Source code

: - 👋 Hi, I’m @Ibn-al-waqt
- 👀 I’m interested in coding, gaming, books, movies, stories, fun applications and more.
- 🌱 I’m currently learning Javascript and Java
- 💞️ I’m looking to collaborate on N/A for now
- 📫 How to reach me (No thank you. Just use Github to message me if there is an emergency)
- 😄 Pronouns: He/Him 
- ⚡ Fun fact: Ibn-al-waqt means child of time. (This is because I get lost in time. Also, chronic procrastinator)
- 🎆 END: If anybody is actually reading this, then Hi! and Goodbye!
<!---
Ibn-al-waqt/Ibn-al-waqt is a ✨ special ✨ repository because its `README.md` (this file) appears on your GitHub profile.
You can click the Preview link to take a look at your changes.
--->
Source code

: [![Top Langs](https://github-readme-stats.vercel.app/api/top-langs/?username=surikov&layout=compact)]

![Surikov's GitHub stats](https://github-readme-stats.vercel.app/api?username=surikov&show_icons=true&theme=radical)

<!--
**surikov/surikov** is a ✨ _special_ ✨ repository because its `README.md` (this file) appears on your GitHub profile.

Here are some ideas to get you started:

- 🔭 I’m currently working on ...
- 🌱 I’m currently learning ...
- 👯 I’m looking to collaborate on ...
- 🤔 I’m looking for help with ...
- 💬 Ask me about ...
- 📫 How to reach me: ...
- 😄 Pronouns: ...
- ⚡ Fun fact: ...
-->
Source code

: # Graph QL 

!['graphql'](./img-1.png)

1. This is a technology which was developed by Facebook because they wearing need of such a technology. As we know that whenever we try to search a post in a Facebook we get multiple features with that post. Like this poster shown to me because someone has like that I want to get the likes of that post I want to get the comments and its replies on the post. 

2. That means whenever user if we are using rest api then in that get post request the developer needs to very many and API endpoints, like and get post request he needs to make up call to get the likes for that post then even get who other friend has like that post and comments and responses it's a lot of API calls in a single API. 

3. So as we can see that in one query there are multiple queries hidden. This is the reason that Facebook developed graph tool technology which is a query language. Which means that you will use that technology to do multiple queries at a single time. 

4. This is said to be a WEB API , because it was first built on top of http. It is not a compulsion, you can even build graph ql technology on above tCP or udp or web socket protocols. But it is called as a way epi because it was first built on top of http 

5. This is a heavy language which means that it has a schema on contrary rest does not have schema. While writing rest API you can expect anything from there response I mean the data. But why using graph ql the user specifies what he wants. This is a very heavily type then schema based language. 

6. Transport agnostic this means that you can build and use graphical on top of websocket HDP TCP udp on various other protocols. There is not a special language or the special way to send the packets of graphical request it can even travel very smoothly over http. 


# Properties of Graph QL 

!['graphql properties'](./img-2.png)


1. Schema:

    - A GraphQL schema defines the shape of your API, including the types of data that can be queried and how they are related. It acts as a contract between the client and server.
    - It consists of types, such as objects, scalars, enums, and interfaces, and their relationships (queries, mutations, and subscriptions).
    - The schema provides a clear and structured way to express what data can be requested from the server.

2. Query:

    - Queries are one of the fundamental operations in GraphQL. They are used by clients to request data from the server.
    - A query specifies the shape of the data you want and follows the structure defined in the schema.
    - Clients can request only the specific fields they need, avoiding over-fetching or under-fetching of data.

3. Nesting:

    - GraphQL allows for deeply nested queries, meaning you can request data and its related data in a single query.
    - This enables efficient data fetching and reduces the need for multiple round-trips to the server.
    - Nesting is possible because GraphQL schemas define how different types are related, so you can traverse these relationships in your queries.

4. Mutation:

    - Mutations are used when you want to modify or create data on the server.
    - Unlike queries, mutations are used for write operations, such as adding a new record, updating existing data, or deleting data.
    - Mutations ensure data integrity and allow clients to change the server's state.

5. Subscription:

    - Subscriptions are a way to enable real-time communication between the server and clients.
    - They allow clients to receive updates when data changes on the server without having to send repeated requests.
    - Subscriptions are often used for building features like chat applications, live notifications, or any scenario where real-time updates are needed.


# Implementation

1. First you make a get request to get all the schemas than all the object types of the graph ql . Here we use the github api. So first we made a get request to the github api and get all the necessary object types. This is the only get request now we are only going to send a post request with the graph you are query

^^^^

## What to work on
For this exercise, the answer is the lines from the one containing "- Clients can" through the end of the listing above, reproduced exactly.

## Answer below
    - Clients can request only the specific fields they need, avoiding over-fetching or under-fetching of data.

3. Nesting:

    - GraphQL allows for deeply nested queries, meaning you can request data and its related data in a single query.
    - This enables efficient data fetching and reduces the need for multiple round-trips to the server.
    - Nesting is possible because GraphQL schemas define how different types are related, so you can traverse these relationships in your queries.

4. Mutation:

    - Mutations are used when you want to modify or create data on the server.
    - Unlike queries, mutations are used for write operations, such as adding a new record, updating existing data, or deleting data.
    - Mutations ensure data integrity and allow clients to change the server's state.

5. Subscription:

    - Subscriptions are a way to enable real-time communication between the server and clients.
    - They allow clients to receive updates when data changes on the server without having to send repeated requests.
    - Subscriptions are often used for building features like chat applications, live notifications, or any scenario where real-time updates are needed.


# Implementation

1. First you make a get request to get all the schemas than all the object types of the graph ql . Here we use the github api. So first we made a get request to the github api and get all the necessary object types. This is the only get request now we are only going to send a post request with the graph you are query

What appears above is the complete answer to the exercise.